◆ Problem details ◆
Track down each line below containing the string "caption" and copy it.

________________

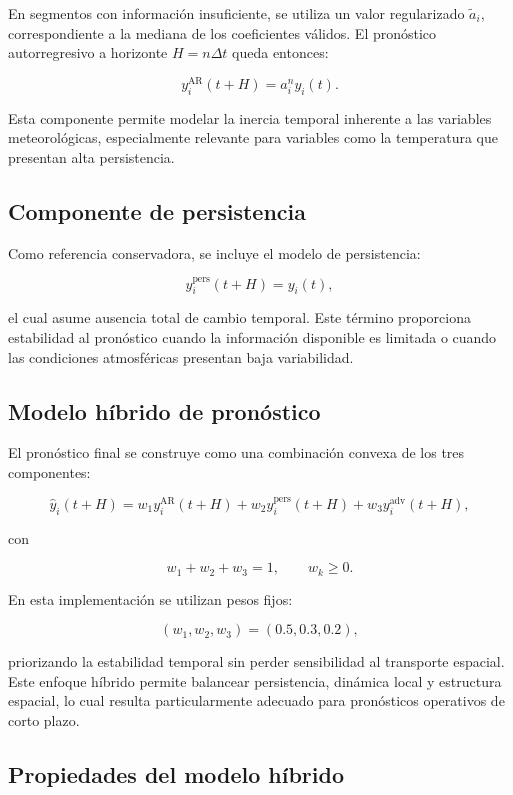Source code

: \documentclass[
  spanish,
  us-letterpaper,
]{scrreprt}
\numberwithin{equation}{section}
\begin{document}
En segmentos con información insuficiente, se utiliza un valor
regularizado \(\tilde{a}_i\), correspondiente a la mediana de los
coeficientes válidos. El pronóstico autorregresivo a horizonte
\(H = n\Delta t\) queda entonces:

\[
y_i^{\text{AR}}(t+H) = a_i^{n} y_i(t). \tag{4.3}
\]

Esta componente permite modelar la inercia temporal inherente a las
variables meteorológicas, especialmente relevante para variables como la
temperatura que presentan alta persistencia.

\subsection{Componente de
persistencia}\label{componente-de-persistencia}

Como referencia conservadora, se incluye el modelo de persistencia:

\[
y_i^{\text{pers}}(t+H) = y_i(t),
\]

el cual asume ausencia total de cambio temporal. Este término
proporciona estabilidad al pronóstico cuando la información disponible
es limitada o cuando las condiciones atmosféricas presentan baja
variabilidad.

\subsection{Modelo híbrido de
pronóstico}\label{modelo-huxedbrido-de-pronuxf3stico}

El pronóstico final se construye como una combinación convexa de los
tres componentes:

\[
\hat{y}_i(t+H) = w_1 y_i^{\text{AR}}(t+H) + w_2 y_i^{\text{pers}}(t+H) + w_3 y_i^{\text{adv}}(t+H),
\]

con

\[
w_1 + w_2 + w_3 = 1, \qquad w_k \ge 0.
\]

En esta implementación se utilizan pesos fijos:

\[
(w_1, w_2, w_3) = (0.5, 0.3, 0.2),
\]

priorizando la estabilidad temporal sin perder sensibilidad al
transporte espacial. Este enfoque híbrido permite balancear
persistencia, dinámica local y estructura espacial, lo cual resulta
particularmente adecuado para pronósticos operativos de corto plazo.

\subsection{Propiedades del modelo
híbrido}\label{propiedades-del-modelo-huxedbrido}
\end{document}

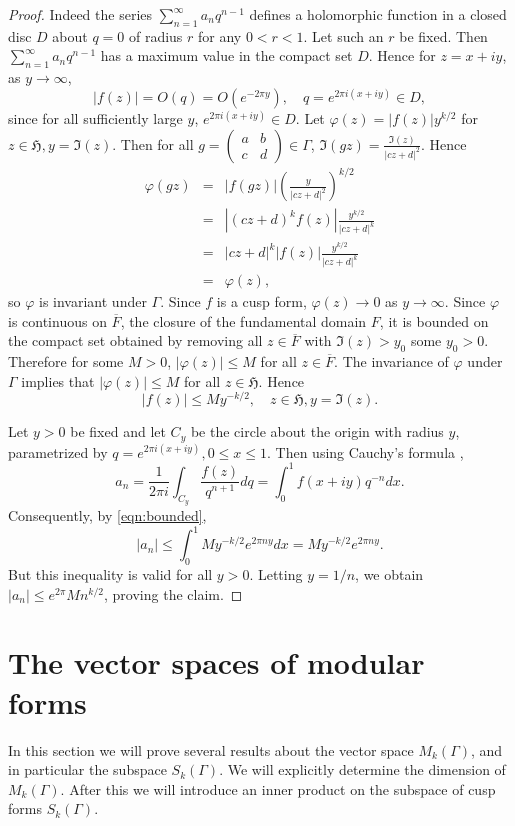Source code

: \documentclass{article}
\begin{document}
\begin{proof}
Indeed the series $\sum_{n=1}^\infty a_n q^{n-1}$ defines a holomorphic function in a closed disc $D$ about $q=0$ of radius $r$ for any $0<r<1$. Let such an $r$ be fixed. Then $\sum_{n=1}^\infty a_n q^{n-1}$ has a maximum value in the compact
set $D$.
Hence for $z=x+iy$, as $y \to \infty$,
\[
|f(z)|=O(q)=O(e^{-2\pi y}), \quad q=e^{2\pi i(x+iy)} \in D,
\] 
since for all sufficiently large $y$, $e^{2\pi i(x+iy)} \in D$.
Let $\varphi(z)=|f(z)|y^{k/2}$ for $z \in \mathfrak{H}, y=\Im(z)$. Then for all $g=\begin{pmatrix}a&b\\c&d\end{pmatrix} \in \Gamma$, $\Im(gz)=\frac{\Im(z)}{|cz+d|^2}$. Hence
\begin{eqnarray*}
\varphi(gz)&=&|f(gz)| (\frac{y}{|cz+d|^2})^{k/2}\\
&=&|(cz+d)^k f(z)| \frac{y^{k/2}}{|cz+d|^k}\\
&=&|cz+d|^k |f(z)| \frac{y^{k/2}}{|cz+d|^k}\\
&=&\varphi(z),
\end{eqnarray*}
so $\varphi$ is invariant under $\Gamma$. Since $f$ is a cusp form, $\varphi(z) \to 0$ as $y \to \infty$.
Since $\varphi$ is continuous on $\overline{F}$, the closure of the fundamental domain $F$, it is bounded on the compact set obtained by removing all
$z \in \overline{F}$ with $\Im(z)>y_0$ some $y_0>0$. Therefore for some $M>0$, $|\varphi(z)| \leq M$ for all $z \in \overline{F}$.
The invariance of $\varphi$ under $\Gamma$ implies that $|\varphi(z)|\leq M$ for all $z \in \mathfrak{H}$.
Hence 
\begin{equation}
\label{eqn:bounded}
|f(z)| \leq My^{-k/2}, \quad z \in \mathfrak{H}, y=\Im(z).
\end{equation}

Let $y>0$ be fixed and let $C_y$ be the circle about the origin with radius $y$, parametrized by $q=e^{2\pi i(x+iy)}, 0 \leq x \leq 1$. Then
using Cauchy's formula \cite[Chapter III, Theorem 7.1]{MR1659317},
\[
a_n=\frac{1}{2\pi i} \int_{C_y} \frac{f(z)}{q^{n+1}} dq=\int_0^1 f(x+iy)q^{-n} dx.
\]
Consequently, by \eqref{eqn:bounded},
\[
|a_n| \leq \int_0^1 My^{-k/2} e^{2\pi ny} dx=My^{-k/2}e^{2\pi ny}.
\]
But this inequality is valid for all $y>0$. Letting $y=1/n$, we obtain $|a_n| \leq e^{2\pi}Mn^{k/2}$, proving the claim.
\end{proof}

\section{The vector spaces of modular forms}
\label{section:vs}
In this section we will prove several results about the vector space $M_k(\Gamma)$, and in particular the subspace
$S_k(\Gamma)$. We will explicitly determine the dimension of $M_k(\Gamma)$. After this we 
will introduce an inner product on the subspace of cusp forms $S_k(\Gamma)$.
\end{document}
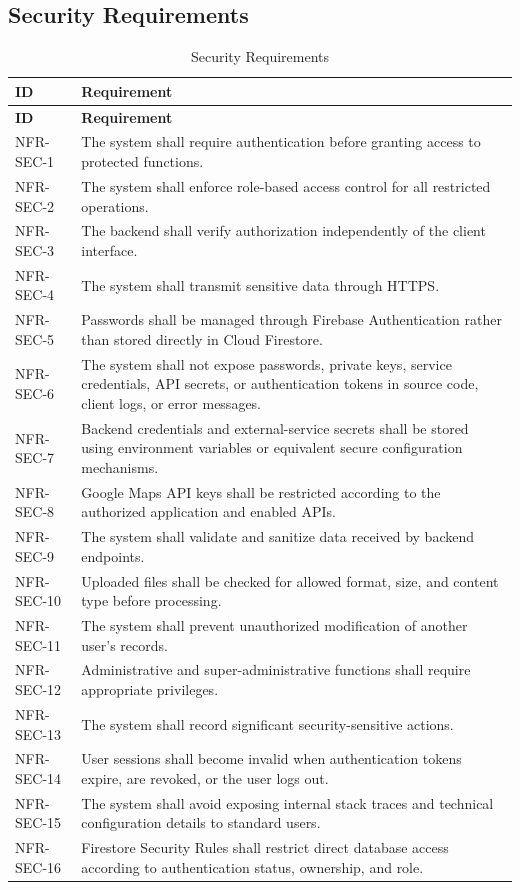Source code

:\subsection{Security Requirements}
\begin{longtable}{@{}p{2.6cm}p{10.8cm}@{}}
\caption{Security Requirements} \label{tab:nfr-sec} \\
\toprule \textbf{ID} & \textbf{Requirement} \\ \midrule
\endfirsthead
\toprule \textbf{ID} & \textbf{Requirement} \\ \midrule
\endhead
NFR-SEC-1 & The system shall require authentication before granting access to protected functions. \\
NFR-SEC-2 & The system shall enforce role-based access control for all restricted operations. \\
NFR-SEC-3 & The backend shall verify authorization independently of the client interface. \\
NFR-SEC-4 & The system shall transmit sensitive data through HTTPS. \\
NFR-SEC-5 & Passwords shall be managed through Firebase Authentication rather than stored directly in Cloud Firestore. \\
NFR-SEC-6 & The system shall not expose passwords, private keys, service credentials, API secrets, or authentication tokens in source code, client logs, or error messages. \\
NFR-SEC-7 & Backend credentials and external-service secrets shall be stored using environment variables or equivalent secure configuration mechanisms. \\
NFR-SEC-8 & Google Maps API keys shall be restricted according to the authorized application and enabled APIs. \\
NFR-SEC-9 & The system shall validate and sanitize data received by backend endpoints. \\
NFR-SEC-10 & Uploaded files shall be checked for allowed format, size, and content type before processing. \\
NFR-SEC-11 & The system shall prevent unauthorized modification of another user's records. \\
NFR-SEC-12 & Administrative and super-administrative functions shall require appropriate privileges. \\
NFR-SEC-13 & The system shall record significant security-sensitive actions. \\
NFR-SEC-14 & User sessions shall become invalid when authentication tokens expire, are revoked, or the user logs out. \\
NFR-SEC-15 & The system shall avoid exposing internal stack traces and technical configuration details to standard users. \\
NFR-SEC-16 & Firestore Security Rules shall restrict direct database access according to authentication status, ownership, and role. \\
\bottomrule
\end{longtable}

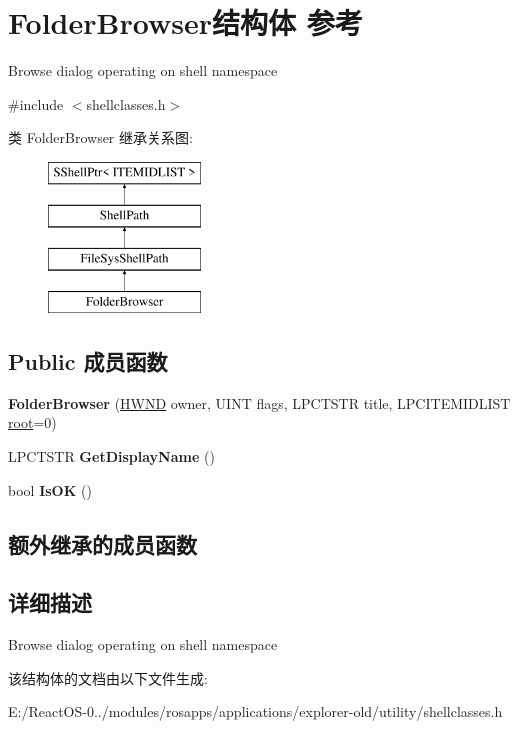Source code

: \hypertarget{struct_folder_browser}{}\section{Folder\+Browser结构体 参考}
\label{struct_folder_browser}


Browse dialog operating on shell namespace  




{\ttfamily \#include $<$shellclasses.\+h$>$}

类 Folder\+Browser 继承关系图\+:\begin{figure}[H]
\begin{center}
\leavevmode
\includegraphics[height=4.000000cm]{struct_folder_browser}
\end{center}
\end{figure}
\subsection*{Public 成员函数}
\begin{DoxyCompactItemize}
\item 
\mbox{\label{struct_folder_browser_a3072a96d12c7586c76d9de31c8e8cf13}} 
{\bfseries Folder\+Browser} (\hyperlink{interfacevoid}{H\+W\+ND} owner, U\+I\+NT flags, L\+P\+C\+T\+S\+TR title, L\+P\+C\+I\+T\+E\+M\+I\+D\+L\+I\+ST \hyperlink{struct__root}{root}=0)
\item 
\mbox{\label{struct_folder_browser_af5de183f8b33379689e8c2d4ac39350e}} 
L\+P\+C\+T\+S\+TR {\bfseries Get\+Display\+Name} ()
\item 
\mbox{\label{struct_folder_browser_a58f0b9131543b2601080ef2fc4965151}} 
bool {\bfseries Is\+OK} ()
\end{DoxyCompactItemize}
\subsection*{额外继承的成员函数}


\subsection{详细描述}
Browse dialog operating on shell namespace 

该结构体的文档由以下文件生成\+:\begin{DoxyCompactItemize}
\item 
E\+:/\+React\+O\+S-\/0../modules/rosapps/applications/explorer-\/old/utility/shellclasses.\+h\end{DoxyCompactItemize}

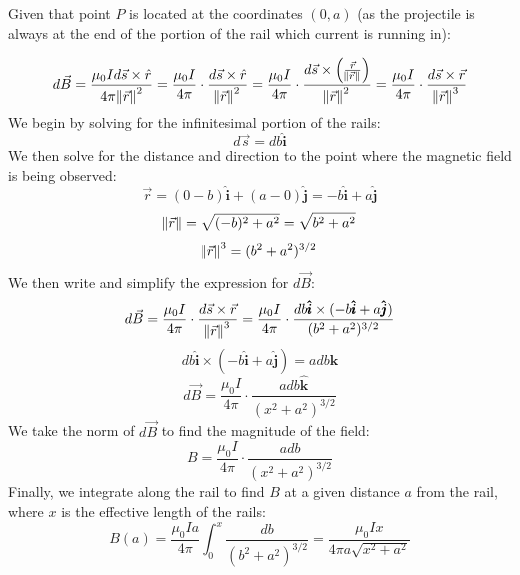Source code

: \documentclass[12pt]{article}
\newcommand{\ih}{\pmb{\hat{i}}}
\newcommand{\jh}{\pmb{\hat{j}}}
\newcommand{\kh}{\pmb{\hat{k}}}
\begin{document}
Given that point $P$ is located at the coordinates $(0, a)$ (as the projectile is always at the end of the portion of the rail which current is running in): 

\begin{equation}
    d\vec{B} = \frac{\mu_0 I d\vec{s} \times \hat{r}}{4\pi \norm{\vec{r}}^2} = 
    \frac{\mu_0 I}{4\pi} \cdot \frac{d\vec{s} \times \hat{r}}{\norm{\vec{r}}^2} = 
    \frac{\mu_0 I}{4\pi} \cdot \frac{d\vec{s} \times \left(\frac{\vec{r}}{\norm{\vec{r}}}\right)}{\norm{\vec{r}}^2} = 
    \frac{\mu_0 I}{4\pi} \cdot \frac{d\vec{s} \times \vec{r}}{\norm{\vec{r}}^3}
\end{equation}
We begin by solving for the infinitesimal portion of the rails:
\begin{equation}
    d\vec{s} = db \ih
\end{equation} 
We then solve for the distance and direction to the point where the magnetic field is being observed:
\begin{equation}
    \vec{r} = (0 - b)\ih + (a - 0)\jh = -b\ih + a\jh
\end{equation}
\begin{equation}
    \norm{\vec{r}} = \sqrt{(-b)^2 + a^2} = \sqrt{b^2 + a^2}
\end{equation}
\begin{equation}
    \norm{\vec{r}}^3 = (b^2 + a^2)^{3/2}
\end{equation}
We then write and simplify the expression for $d\vec{B}$:
\begin{equation}
    d\vec{B} = \frac{\mu_0 I}{4\pi} \cdot \frac{d\vec{s} \times \vec{r}}{\norm{\vec{r}}^3} =
    \frac{\mu_0 I}{4\pi} \cdot \frac{db \ih \times (-b\ih + a\jh)}{(b^2 + a^2)^{3/2}}
\end{equation}
\begin{equation}
    db \ih \times (-b\ih + a\jh) = adb\kh
\end{equation}
\begin{equation}
    d\vec{B} = \frac{\mu_0 I}{4\pi} \cdot \frac{adb\kh}{(x^2 + a^2)^{3/2}}
\end{equation}
We take the norm of $d\vec{B}$ to find the magnitude of the field:
\begin{equation}
    B = \frac{\mu_0 I}{4\pi} \cdot \frac{adb}{(x^2 + a^2)^{3/2}}
\end{equation}
Finally, we integrate along the rail to find $B$ at a given distance $a$ from the rail, where $x$ is the effective length of the rails:
\begin{equation}
    B(a) = \frac{\mu_0 I a}{4\pi} \int_{0}^{x} \frac{db}{(b^2 + a^2)^{3/2}} =
    \frac{\mu_0 I x}{4\pi a \sqrt{x^2 + a^2}}
\end{equation}
\end{document}
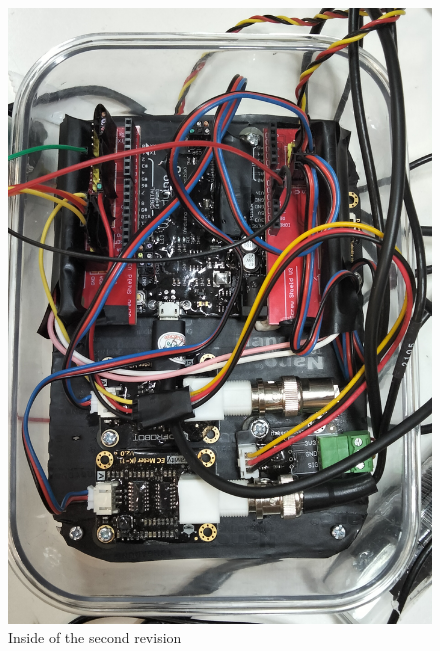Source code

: \begin{figure}[h]
  \centering
  \begin{minipage}[b]{0.4\textwidth}
    \includegraphics[width=\textwidth]{070_design/package/52_rev2.jpg}
    \caption{Inside of the second revision}
  \end{minipage}
  \hfill
  \begin{minipage}[b]{0.5\textwidth}

\end{minipage}
\end{figure}
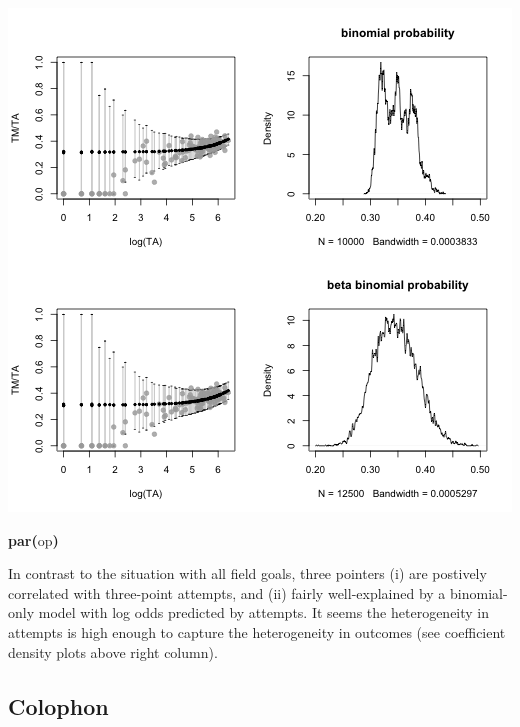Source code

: \documentclass{article}
\makeatletter
\newcommand{\hlfunctioncall}[1]{\textcolor[rgb]{.5,0,.33}{\textbf{#1}}}%
\newcommand{\hlkeyword}[1]{\textbf{#1}}%
\newcommand{\hlsymbol}[1]{#1}%
\newenvironment{kframe}{%
 \def\FrameCommand##1{\hskip\@totalleftmargin \hskip-\fboxsep
 \colorbox{shadecolor}{##1}\hskip-\fboxsep
     \hskip-\linewidth \hskip-\@totalleftmargin \hskip\columnwidth}%
 \MakeFramed {\advance\hsize-\width
   \@totalleftmargin\z@ \linewidth\hsize
   \@setminipage}}%
 {\par\unskip\endMakeFramed}
\newenvironment{knitrout}{}{} %
\makeatother
\begin{document}
\begin{knitrout}
{\begin{kframe}
\includegraphics{post-bs-threes} \begin{flushleft}
\ttfamily\noindent
\hlfunctioncall{par}\hlkeyword{(}\hlsymbol{op}\hlkeyword{)}\mbox{}
\normalfont
\end{flushleft}
\end{kframe}}
\end{knitrout}


In contrast to the situation with all field goals, three pointers (i) are postively correlated with three-point attempts, and (ii) fairly well-explained by a binomial-only model with log odds predicted by attempts. 
It seems the heterogeneity in attempts is high enough to capture the heterogeneity in outcomes (see coefficient density plots above right column). 

\newpage
\subsection*{Colophon}
\end{document}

________________

◆ Task answer ◆
\caption{Security Requirements} \label{tab:nfr-sec} \\
    \caption{Inside of the second revision}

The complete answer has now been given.